Foundation members in Diyarbakır issued a statement after morning prayer to protest a March 8 feminist march in Istanbul that had previously been targeted by Erdoğan. The president claimed that the participants booed the call to prayer, an allegation denied by participants.

Speaking on behalf of TÜGVA Seher Şenyüz reiterated Erdoğan’s claim and said the women protested the call to prayer on International Women’s Day.

“The call to prayer for us is a renewal of the intention to conquer Rome, New York, Beijing, Tokyo, Moscow, Berlin, Paris and complete the unfinished conquest of Vienna,” the group said in the statement.

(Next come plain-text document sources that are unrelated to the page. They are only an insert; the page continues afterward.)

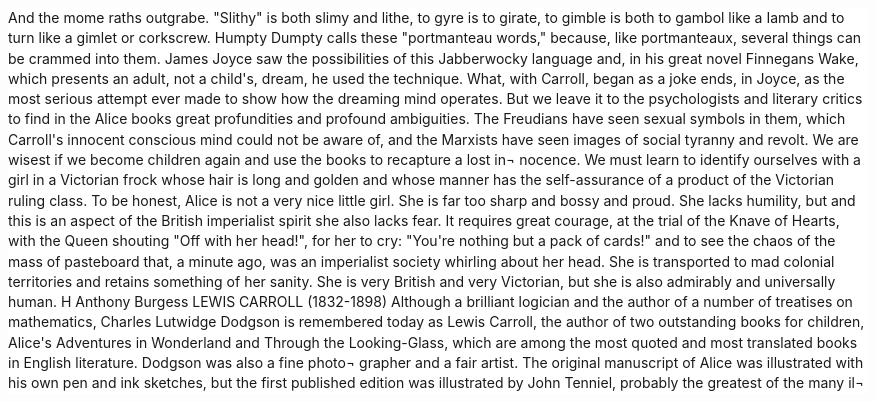 And the mome raths outgrabe.
"Slithy" is both slimy and lithe, to
gyre is to girate, to gimble is both to
gambol like a Iamb and to turn like a
gimlet or corkscrew. Humpty Dumpty
calls these "portmanteau words,"
because, like portmanteaux, several
things can be crammed into them.
James Joyce saw the possibilities of this
Jabberwocky language and, in his great
novel Finnegans Wake, which presents
an adult, not a child's, dream, he used
the technique. What, with Carroll,
began as a joke ends, in Joyce, as the
most serious attempt ever made to show
how the dreaming mind operates.
But we leave it to the psychologists
and literary critics to find in the Alice
books great profundities and profound
ambiguities. The Freudians have seen
sexual symbols in them, which Carroll's
innocent conscious mind could not be
aware of, and the Marxists have seen
images of social tyranny and revolt. We
are wisest if we become children again
and use the books to recapture a lost in¬
nocence. We must learn to identify
ourselves with a girl in a Victorian
frock whose hair is long and golden and
whose manner has the self-assurance of
a product of the Victorian ruling class.
To be honest, Alice is not a very nice
little girl. She is far too sharp and bossy
and proud. She lacks humility,
but and this is an aspect of the British
imperialist spirit she also lacks fear. It
requires great courage, at the trial of
the Knave of Hearts, with the Queen
shouting "Off with her head!", for her
to cry: "You're nothing but a pack of
cards!" and to see the chaos of the
mass of pasteboard that, a minute ago,
was an imperialist society whirling
about her head. She is transported to
mad colonial territories and retains
something of her sanity. She is very
British and very Victorian, but she is
also admirably and universally human.
H Anthony Burgess
LEWIS CARROLL (1832-1898)
Although a brilliant logician and the author
of a number of treatises on mathematics,
Charles Lutwidge Dodgson is remembered
today as Lewis Carroll, the author of two
outstanding books for children, Alice's
Adventures in Wonderland and Through the
Looking-Glass, which are among the most
quoted and most translated books in English
literature. Dodgson was also a fine photo¬
grapher and a fair artist. The original
manuscript of Alice was illustrated with his
own pen and ink sketches, but the first
published edition was illustrated by John
Tenniel, probably the greatest of the many il¬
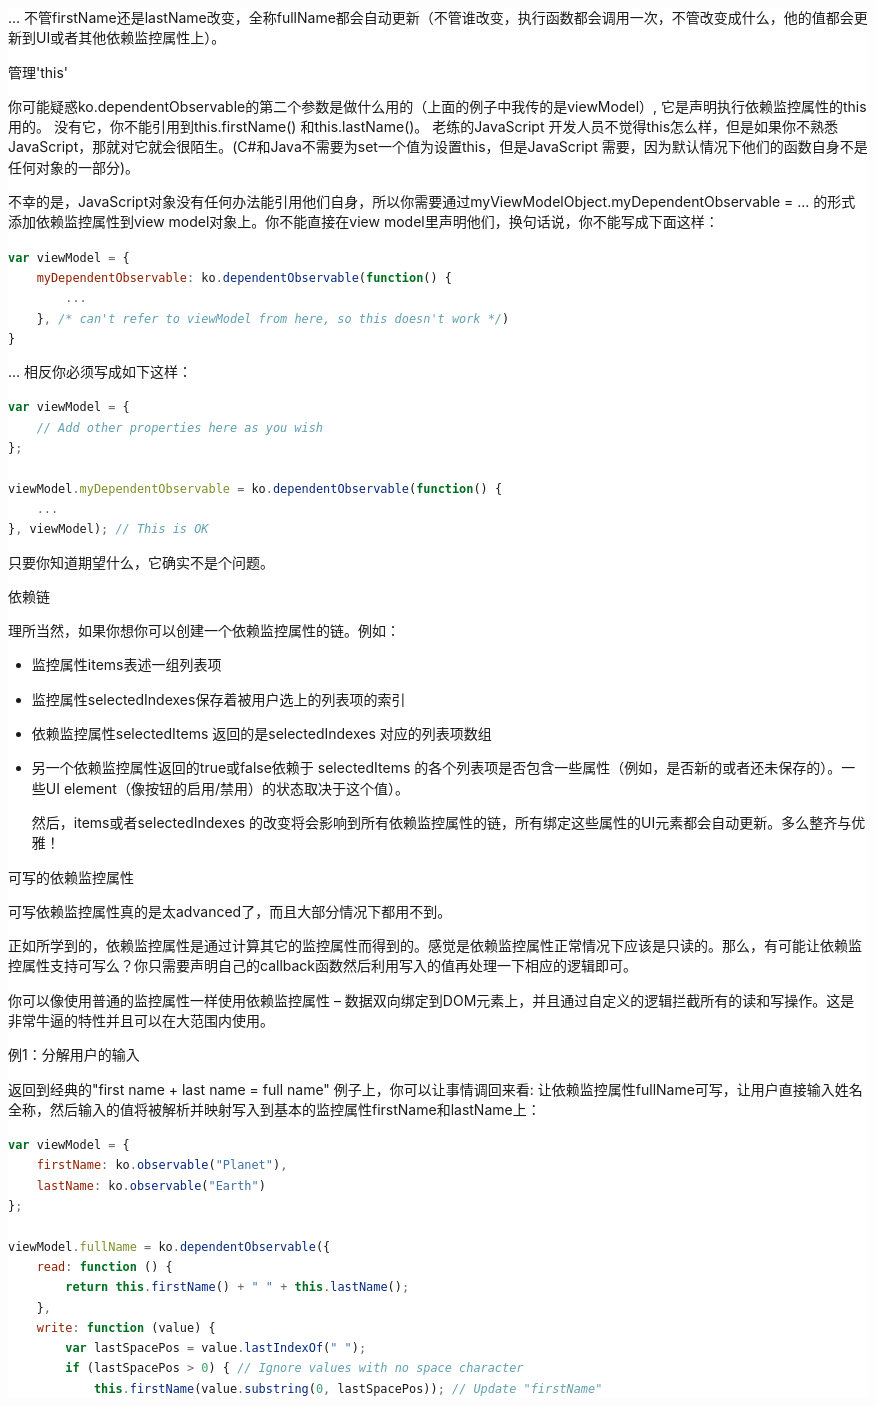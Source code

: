 … 不管firstName还是lastName改变，全称fullName都会自动更新（不管谁改变，执行函数都会调用一次，不管改变成什么，他的值都会更新到UI或者其他依赖监控属性上）。

管理'this'

你可能疑惑ko.dependentObservable的第二个参数是做什么用的（上面的例子中我传的是viewModel）, 它是声明执行依赖监控属性的this用的。 没有它，你不能引用到this.firstName() 和this.lastName()。 老练的JavaScript 开发人员不觉得this怎么样，但是如果你不熟悉JavaScript，那就对它就会很陌生。(C#和Java不需要为set一个值为设置this，但是JavaScript 需要，因为默认情况下他们的函数自身不是任何对象的一部分)。

不幸的是，JavaScript对象没有任何办法能引用他们自身，所以你需要通过myViewModelObject.myDependentObservable = ... 的形式添加依赖监控属性到view model对象上。你不能直接在view model里声明他们，换句话说，你不能写成下面这样：

```js
var viewModel = {
    myDependentObservable: ko.dependentObservable(function() {
        ...
    }, /* can't refer to viewModel from here, so this doesn't work */)
}
```

… 相反你必须写成如下这样：

```js
var viewModel = {
    // Add other properties here as you wish
};

viewModel.myDependentObservable = ko.dependentObservable(function() {
    ...
}, viewModel); // This is OK
```

只要你知道期望什么，它确实不是个问题。

依赖链

理所当然，如果你想你可以创建一个依赖监控属性的链。例如：

- 监控属性items表述一组列表项
- 监控属性selectedIndexes保存着被用户选上的列表项的索引
- 依赖监控属性selectedItems 返回的是selectedIndexes 对应的列表项数组
- 另一个依赖监控属性返回的true或false依赖于 selectedItems 的各个列表项是否包含一些属性（例如，是否新的或者还未保存的）。一些UI element（像按钮的启用/禁用）的状态取决于这个值）。

  然后，items或者selectedIndexes 的改变将会影响到所有依赖监控属性的链，所有绑定这些属性的UI元素都会自动更新。多么整齐与优雅！

可写的依赖监控属性

可写依赖监控属性真的是太advanced了，而且大部分情况下都用不到。

正如所学到的，依赖监控属性是通过计算其它的监控属性而得到的。感觉是依赖监控属性正常情况下应该是只读的。那么，有可能让依赖监控属性支持可写么？你只需要声明自己的callback函数然后利用写入的值再处理一下相应的逻辑即可。

你可以像使用普通的监控属性一样使用依赖监控属性 – 数据双向绑定到DOM元素上，并且通过自定义的逻辑拦截所有的读和写操作。这是非常牛逼的特性并且可以在大范围内使用。

例1：分解用户的输入

返回到经典的"first name + last name = full name" 例子上，你可以让事情调回来看: 让依赖监控属性fullName可写，让用户直接输入姓名全称，然后输入的值将被解析并映射写入到基本的监控属性firstName和lastName上：

```js
var viewModel = {
    firstName: ko.observable("Planet"),
    lastName: ko.observable("Earth")
};

viewModel.fullName = ko.dependentObservable({
    read: function () {
        return this.firstName() + " " + this.lastName();
    },
    write: function (value) {
        var lastSpacePos = value.lastIndexOf(" ");
        if (lastSpacePos > 0) { // Ignore values with no space character
            this.firstName(value.substring(0, lastSpacePos)); // Update "firstName"
```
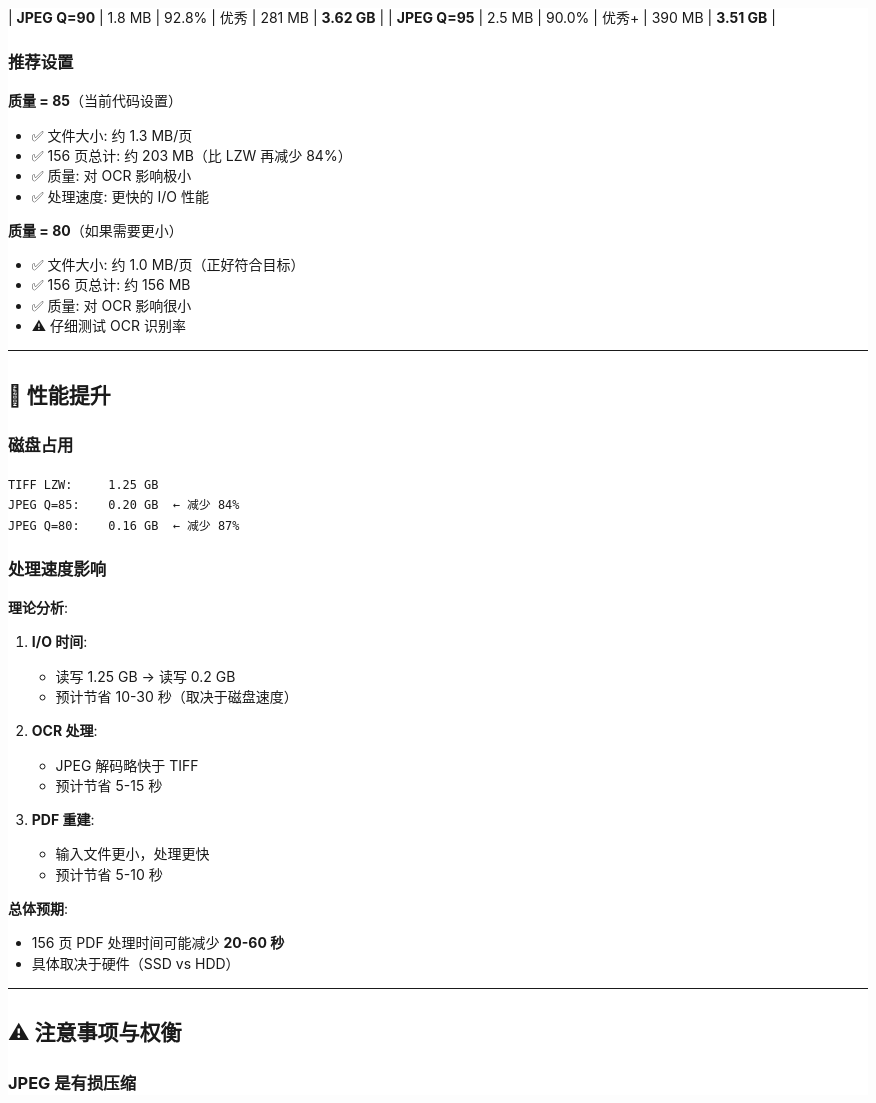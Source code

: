 | **JPEG Q=90** | 1.8 MB | 92.8% | 优秀 | 281 MB | **3.62 GB** |
| **JPEG Q=95** | 2.5 MB | 90.0% | 优秀+ | 390 MB | **3.51 GB** |

### 推荐设置

**质量 = 85**（当前代码设置）
- ✅ 文件大小: 约 1.3 MB/页
- ✅ 156 页总计: 约 203 MB（比 LZW 再减少 84%）
- ✅ 质量: 对 OCR 影响极小
- ✅ 处理速度: 更快的 I/O 性能

**质量 = 80**（如果需要更小）
- ✅ 文件大小: 约 1.0 MB/页（正好符合目标）
- ✅ 156 页总计: 约 156 MB
- ✅ 质量: 对 OCR 影响很小
- ⚠️ 仔细测试 OCR 识别率

---

## 🎯 性能提升

### 磁盘占用
```
TIFF LZW:     1.25 GB
JPEG Q=85:    0.20 GB  ← 减少 84%
JPEG Q=80:    0.16 GB  ← 减少 87%
```

### 处理速度影响

**理论分析**:
1. **I/O 时间**: 
   - 读写 1.25 GB → 读写 0.2 GB
   - 预计节省 10-30 秒（取决于磁盘速度）

2. **OCR 处理**: 
   - JPEG 解码略快于 TIFF
   - 预计节省 5-15 秒

3. **PDF 重建**:
   - 输入文件更小，处理更快
   - 预计节省 5-10 秒

**总体预期**: 
- 156 页 PDF 处理时间可能减少 **20-60 秒**
- 具体取决于硬件（SSD vs HDD）

---

## ⚠️ 注意事项与权衡

### JPEG 是有损压缩
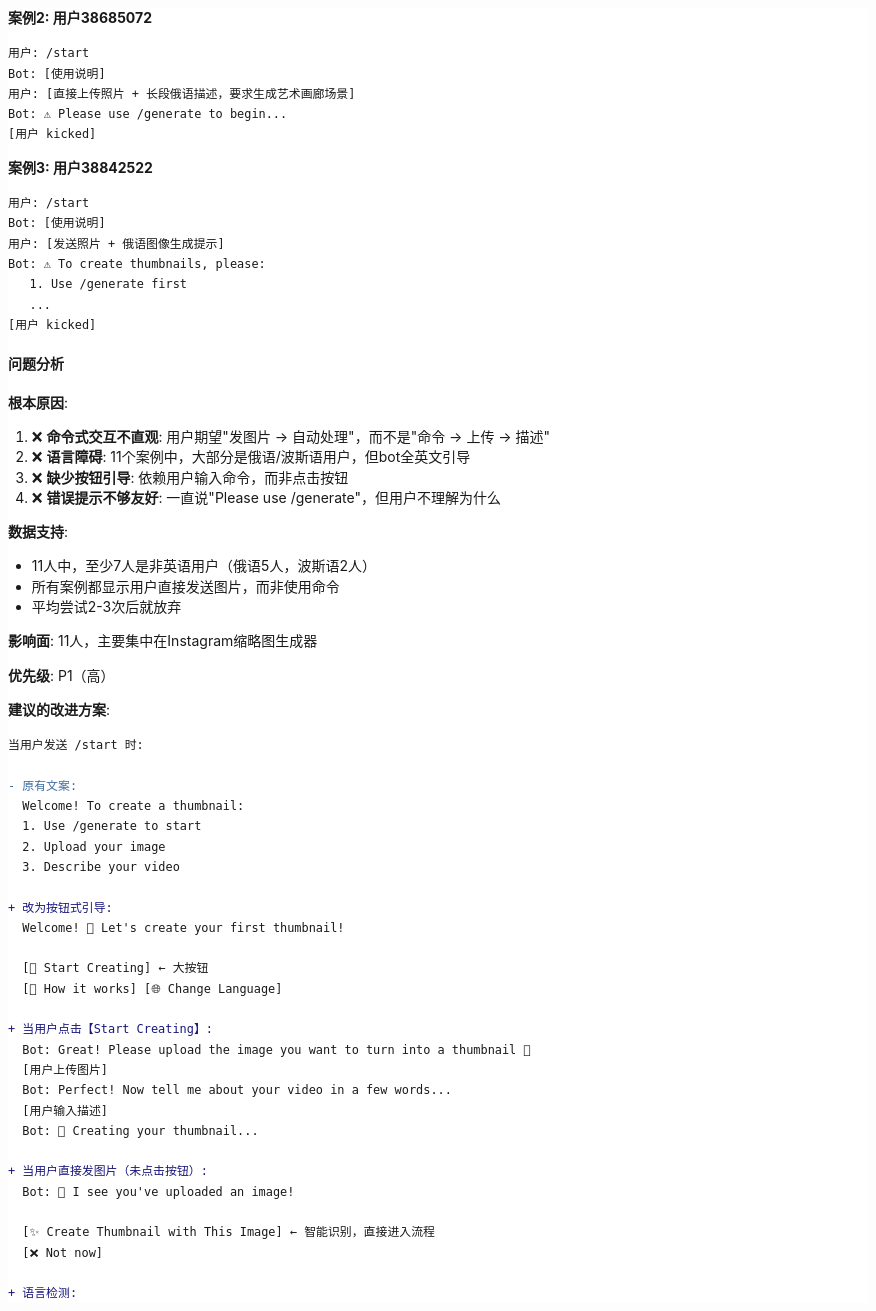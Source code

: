 **案例2: 用户38685072**
```
用户: /start
Bot: [使用说明]
用户: [直接上传照片 + 长段俄语描述，要求生成艺术画廊场景]
Bot: ⚠️ Please use /generate to begin...
[用户 kicked]
```

**案例3: 用户38842522**
```
用户: /start
Bot: [使用说明]
用户: [发送照片 + 俄语图像生成提示]
Bot: ⚠️ To create thumbnails, please:
   1. Use /generate first
   ...
[用户 kicked]
```

#### 问题分析

**根本原因**:
1. ❌ **命令式交互不直观**: 用户期望"发图片 → 自动处理"，而不是"命令 → 上传 → 描述"
2. ❌ **语言障碍**: 11个案例中，大部分是俄语/波斯语用户，但bot全英文引导
3. ❌ **缺少按钮引导**: 依赖用户输入命令，而非点击按钮
4. ❌ **错误提示不够友好**: 一直说"Please use /generate"，但用户不理解为什么

**数据支持**:
- 11人中，至少7人是非英语用户（俄语5人，波斯语2人）
- 所有案例都显示用户直接发送图片，而非使用命令
- 平均尝试2-3次后就放弃

**影响面**: 11人，主要集中在Instagram缩略图生成器

**优先级**: P1（高）

**建议的改进方案**:

```diff
当用户发送 /start 时:

- 原有文案:
  Welcome! To create a thumbnail:
  1. Use /generate to start
  2. Upload your image
  3. Describe your video

+ 改为按钮式引导:
  Welcome! 👋 Let's create your first thumbnail!

  [🎨 Start Creating] ← 大按钮
  [📖 How it works] [🌐 Change Language]

+ 当用户点击【Start Creating】:
  Bot: Great! Please upload the image you want to turn into a thumbnail 📸
  [用户上传图片]
  Bot: Perfect! Now tell me about your video in a few words...
  [用户输入描述]
  Bot: 🎨 Creating your thumbnail...

+ 当用户直接发图片（未点击按钮）:
  Bot: 📸 I see you've uploaded an image!

  [✨ Create Thumbnail with This Image] ← 智能识别，直接进入流程
  [❌ Not now]

+ 语言检测:
```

The conquest of Vienna is significant in Turkish history since in 1683 the Ottoman Empire failed in its siege of the city, which for many signaled the beginning of the decline of the empire.

Erdoğan’s son Bilal Erdoğan sits on the advisory board of the foundation.

In January a report by Sözcü columnist Çiğdem Toker found that the İstanbul Metropolitan Municipality had transferred an exorbitant amount of money to foundations run by President Erdoğan’s family members.

The report indicated that the municipality granted TL 74.3 million ($13.9 million) to TÜGVA in 2018 and previous years.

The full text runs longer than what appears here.